“In humility consider others better than yourselves . . . look not only to your own interests, but also to the interests of others.” – Philippians 2:3-4
To overuse a much overused phrase (and forgive me for overusing it again), there seem to be two kinds of people in the world, those who are arrogant, and those who are humble. Except, in this case please allow me to impose a level of complexity in that overused and over-simplified statement, something I have observed over my long lifetime, and that is that many who may appear through their blusterous personalities to be arrogant are sometimes actually deep down quite humble, while others put up a façade of humility to mask that which is really arrogance. In other words, we can be easily fooled.
The late renowned theologian Frederick Buechner explained it like this. “Humility is often confused with gentlemanly self-deprecation of saying you’re not much of a bridge player when you know perfectly well you are. Conscious or otherwise, this kind of humility is a form of gamesmanship. If you really aren’t much of a bridge player, you’re apt to be rather proud of yourself for admitting it so humbly. This kind of humility is a form of low comedy. True humility doesn’t consist of thinking ill of yourself but of not thinking of yourself much differently from the way you’d be apt to think of anybody else. It is the capacity for being no more and no less pleased when you play your own hand well than when your opponents do.”
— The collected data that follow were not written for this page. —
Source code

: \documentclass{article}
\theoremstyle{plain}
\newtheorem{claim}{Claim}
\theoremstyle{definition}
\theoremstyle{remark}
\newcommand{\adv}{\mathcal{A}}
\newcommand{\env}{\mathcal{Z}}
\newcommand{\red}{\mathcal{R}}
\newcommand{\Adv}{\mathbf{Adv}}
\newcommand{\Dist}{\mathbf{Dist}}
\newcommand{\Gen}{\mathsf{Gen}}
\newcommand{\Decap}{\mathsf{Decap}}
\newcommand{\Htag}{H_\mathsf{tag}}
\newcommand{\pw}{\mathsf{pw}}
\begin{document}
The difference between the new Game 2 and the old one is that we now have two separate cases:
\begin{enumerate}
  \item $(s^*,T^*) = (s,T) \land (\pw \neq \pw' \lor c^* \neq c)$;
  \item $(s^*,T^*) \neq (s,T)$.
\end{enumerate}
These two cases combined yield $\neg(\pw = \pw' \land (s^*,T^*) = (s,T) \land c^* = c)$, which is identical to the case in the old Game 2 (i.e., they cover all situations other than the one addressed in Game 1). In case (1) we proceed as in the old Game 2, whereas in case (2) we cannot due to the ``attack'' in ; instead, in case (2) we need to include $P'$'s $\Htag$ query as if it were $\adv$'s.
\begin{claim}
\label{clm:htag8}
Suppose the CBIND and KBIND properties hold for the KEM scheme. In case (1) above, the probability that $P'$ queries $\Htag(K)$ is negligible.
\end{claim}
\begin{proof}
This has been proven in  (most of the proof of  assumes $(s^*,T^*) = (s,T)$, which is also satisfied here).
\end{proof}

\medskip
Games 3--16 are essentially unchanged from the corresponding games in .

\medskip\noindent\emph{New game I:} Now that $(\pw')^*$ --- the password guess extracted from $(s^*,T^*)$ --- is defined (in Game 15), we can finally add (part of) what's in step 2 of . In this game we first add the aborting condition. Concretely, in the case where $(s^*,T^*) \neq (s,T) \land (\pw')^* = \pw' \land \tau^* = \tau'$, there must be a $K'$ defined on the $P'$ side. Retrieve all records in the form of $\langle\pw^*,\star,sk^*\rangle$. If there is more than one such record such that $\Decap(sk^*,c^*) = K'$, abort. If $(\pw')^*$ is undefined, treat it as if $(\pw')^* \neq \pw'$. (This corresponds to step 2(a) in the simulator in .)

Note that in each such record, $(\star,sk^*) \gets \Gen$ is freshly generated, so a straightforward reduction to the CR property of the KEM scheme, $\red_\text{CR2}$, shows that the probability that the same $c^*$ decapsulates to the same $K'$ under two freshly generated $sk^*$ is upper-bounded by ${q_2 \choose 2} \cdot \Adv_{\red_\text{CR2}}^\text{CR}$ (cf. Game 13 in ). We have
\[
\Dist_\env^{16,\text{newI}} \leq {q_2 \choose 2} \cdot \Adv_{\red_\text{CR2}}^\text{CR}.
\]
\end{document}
I know of no better example of that type of “true humility” than a good friend of ours, an entrepreneur and the founder and leader of a highly successful enterprise, who, when she speaks to groups, talks incessantly about herself. Except, no one seems to notice, for neither is she boastful, nor is she self-deprecating, only that it is impossible for her to share the mission of the enterprise she founded and the lives it has impacted without sharing about herself. As Buechner expressed it, “not thinking of your self much differently from the way you’d be apt to think of anybody else.”
In much the same way the Apostle Paul encouraged the Philippians to practice that type of true humility, the same humility of Christ himself. “Do nothing out of selfish ambition or vain conceit, but in humility consider others better than yourselves. Each of you should look not only to your own interests, but also to the interests of others.”